Exercise prompt: Go through the entries below and pick out every line with "Clasificacion".

The records:
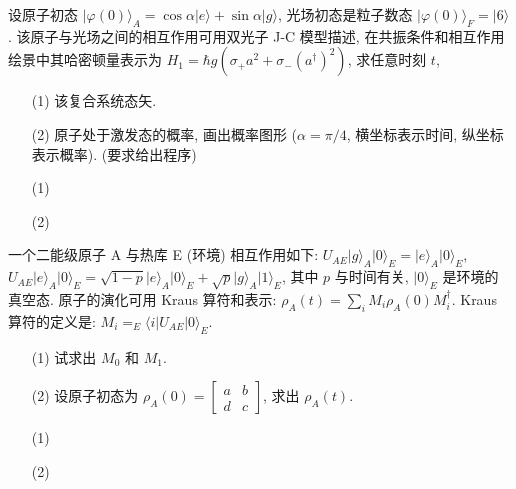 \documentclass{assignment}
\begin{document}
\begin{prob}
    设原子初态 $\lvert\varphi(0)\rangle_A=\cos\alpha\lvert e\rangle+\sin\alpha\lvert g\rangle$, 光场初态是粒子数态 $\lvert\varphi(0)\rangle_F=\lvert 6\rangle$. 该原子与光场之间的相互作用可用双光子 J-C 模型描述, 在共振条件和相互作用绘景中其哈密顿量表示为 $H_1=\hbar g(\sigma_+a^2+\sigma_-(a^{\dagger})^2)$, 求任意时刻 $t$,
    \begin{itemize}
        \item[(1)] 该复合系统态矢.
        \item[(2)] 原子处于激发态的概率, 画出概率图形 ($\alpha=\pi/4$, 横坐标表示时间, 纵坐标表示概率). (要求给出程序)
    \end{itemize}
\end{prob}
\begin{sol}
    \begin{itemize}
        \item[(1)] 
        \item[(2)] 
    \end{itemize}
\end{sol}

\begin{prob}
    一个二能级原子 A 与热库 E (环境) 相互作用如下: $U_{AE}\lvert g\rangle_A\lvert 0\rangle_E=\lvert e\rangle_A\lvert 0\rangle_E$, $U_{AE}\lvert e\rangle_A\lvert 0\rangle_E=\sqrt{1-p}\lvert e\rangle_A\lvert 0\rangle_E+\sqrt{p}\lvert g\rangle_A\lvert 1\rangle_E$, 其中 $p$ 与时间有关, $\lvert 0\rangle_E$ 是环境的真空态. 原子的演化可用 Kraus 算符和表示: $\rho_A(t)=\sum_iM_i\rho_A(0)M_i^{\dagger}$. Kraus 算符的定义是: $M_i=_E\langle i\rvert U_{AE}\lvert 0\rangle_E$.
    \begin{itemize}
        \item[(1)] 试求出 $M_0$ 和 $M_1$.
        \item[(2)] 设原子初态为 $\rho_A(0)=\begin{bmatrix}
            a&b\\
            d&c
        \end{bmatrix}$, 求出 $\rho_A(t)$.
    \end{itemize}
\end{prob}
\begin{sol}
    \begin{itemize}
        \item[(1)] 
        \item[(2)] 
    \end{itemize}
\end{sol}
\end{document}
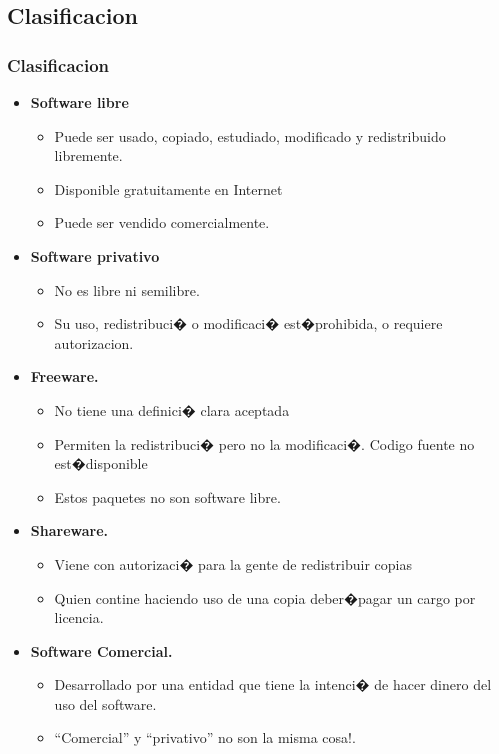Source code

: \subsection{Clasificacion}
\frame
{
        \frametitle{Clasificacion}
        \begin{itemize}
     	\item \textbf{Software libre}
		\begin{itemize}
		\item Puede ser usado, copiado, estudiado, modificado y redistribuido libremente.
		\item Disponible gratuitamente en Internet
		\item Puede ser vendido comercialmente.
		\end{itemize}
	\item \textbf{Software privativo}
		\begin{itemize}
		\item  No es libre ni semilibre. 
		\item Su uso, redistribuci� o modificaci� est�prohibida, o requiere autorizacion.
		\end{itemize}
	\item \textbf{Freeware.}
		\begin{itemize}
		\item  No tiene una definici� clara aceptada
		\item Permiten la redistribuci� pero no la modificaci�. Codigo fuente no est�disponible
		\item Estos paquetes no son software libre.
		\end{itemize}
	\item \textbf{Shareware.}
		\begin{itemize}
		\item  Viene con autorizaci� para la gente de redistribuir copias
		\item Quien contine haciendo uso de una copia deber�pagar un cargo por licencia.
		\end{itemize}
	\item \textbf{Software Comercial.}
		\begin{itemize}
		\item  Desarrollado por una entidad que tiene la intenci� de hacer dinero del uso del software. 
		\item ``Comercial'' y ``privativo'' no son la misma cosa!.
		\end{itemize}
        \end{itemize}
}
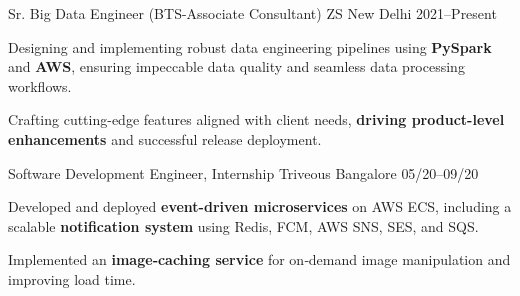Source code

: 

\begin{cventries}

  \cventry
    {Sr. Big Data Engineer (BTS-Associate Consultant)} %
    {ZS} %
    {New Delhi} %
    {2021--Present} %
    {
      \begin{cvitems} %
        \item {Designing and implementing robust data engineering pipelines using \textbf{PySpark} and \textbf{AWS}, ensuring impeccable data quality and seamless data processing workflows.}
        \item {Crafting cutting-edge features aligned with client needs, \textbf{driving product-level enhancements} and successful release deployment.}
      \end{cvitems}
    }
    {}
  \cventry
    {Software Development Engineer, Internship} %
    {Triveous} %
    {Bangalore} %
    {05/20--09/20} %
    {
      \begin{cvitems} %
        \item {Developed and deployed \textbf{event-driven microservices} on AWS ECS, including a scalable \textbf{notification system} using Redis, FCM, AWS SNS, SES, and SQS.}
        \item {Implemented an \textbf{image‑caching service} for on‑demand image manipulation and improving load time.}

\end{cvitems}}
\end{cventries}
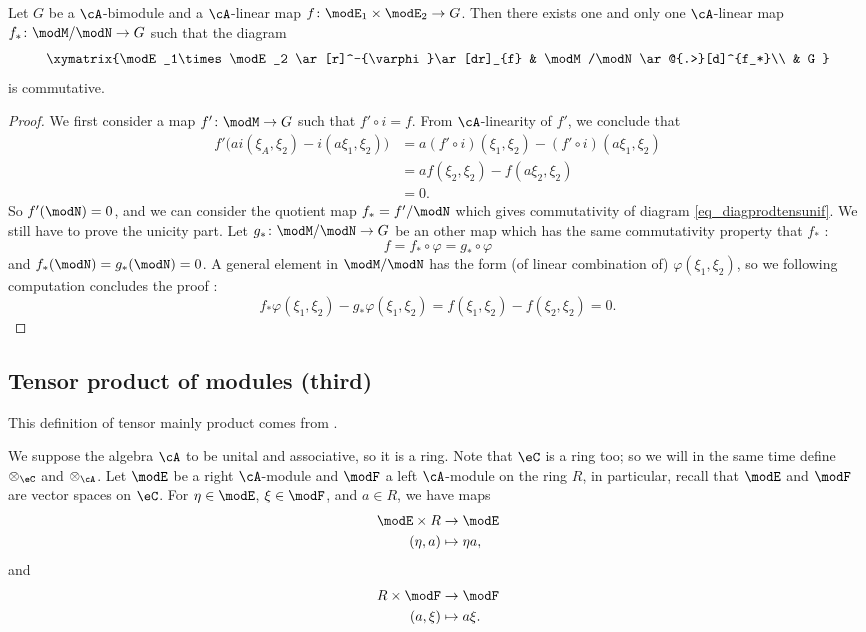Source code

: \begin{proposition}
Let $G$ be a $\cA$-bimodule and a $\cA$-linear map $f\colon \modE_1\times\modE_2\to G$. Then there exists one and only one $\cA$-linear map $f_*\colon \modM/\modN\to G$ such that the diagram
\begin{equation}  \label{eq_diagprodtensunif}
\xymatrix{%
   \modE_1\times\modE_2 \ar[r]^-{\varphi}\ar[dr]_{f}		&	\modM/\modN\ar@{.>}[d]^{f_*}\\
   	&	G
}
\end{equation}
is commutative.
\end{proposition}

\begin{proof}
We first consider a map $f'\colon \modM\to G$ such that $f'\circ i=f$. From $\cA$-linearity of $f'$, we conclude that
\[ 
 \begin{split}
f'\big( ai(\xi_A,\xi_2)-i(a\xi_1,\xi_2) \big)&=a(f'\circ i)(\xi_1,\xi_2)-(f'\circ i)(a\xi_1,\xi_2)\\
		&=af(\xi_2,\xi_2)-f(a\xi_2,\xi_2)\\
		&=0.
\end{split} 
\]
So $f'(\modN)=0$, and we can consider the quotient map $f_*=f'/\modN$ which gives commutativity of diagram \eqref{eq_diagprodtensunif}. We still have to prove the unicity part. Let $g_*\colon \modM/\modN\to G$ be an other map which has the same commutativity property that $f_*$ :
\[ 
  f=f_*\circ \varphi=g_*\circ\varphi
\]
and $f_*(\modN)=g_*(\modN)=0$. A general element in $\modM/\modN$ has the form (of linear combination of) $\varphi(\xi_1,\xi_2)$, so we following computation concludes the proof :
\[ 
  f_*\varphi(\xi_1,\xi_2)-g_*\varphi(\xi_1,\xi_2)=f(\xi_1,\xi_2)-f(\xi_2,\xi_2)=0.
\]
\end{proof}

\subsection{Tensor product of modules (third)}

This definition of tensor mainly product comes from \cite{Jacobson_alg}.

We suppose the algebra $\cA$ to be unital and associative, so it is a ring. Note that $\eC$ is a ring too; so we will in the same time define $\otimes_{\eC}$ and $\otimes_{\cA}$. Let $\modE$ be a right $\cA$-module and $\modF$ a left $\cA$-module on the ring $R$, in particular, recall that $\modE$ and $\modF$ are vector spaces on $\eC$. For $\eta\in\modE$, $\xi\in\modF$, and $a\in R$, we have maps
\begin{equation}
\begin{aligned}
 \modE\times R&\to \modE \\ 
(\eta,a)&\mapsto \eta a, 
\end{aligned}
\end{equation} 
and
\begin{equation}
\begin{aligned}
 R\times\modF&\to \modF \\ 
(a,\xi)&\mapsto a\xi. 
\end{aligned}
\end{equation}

Task result:
: \subsection{Clasificacion}
        \frametitle{Clasificacion}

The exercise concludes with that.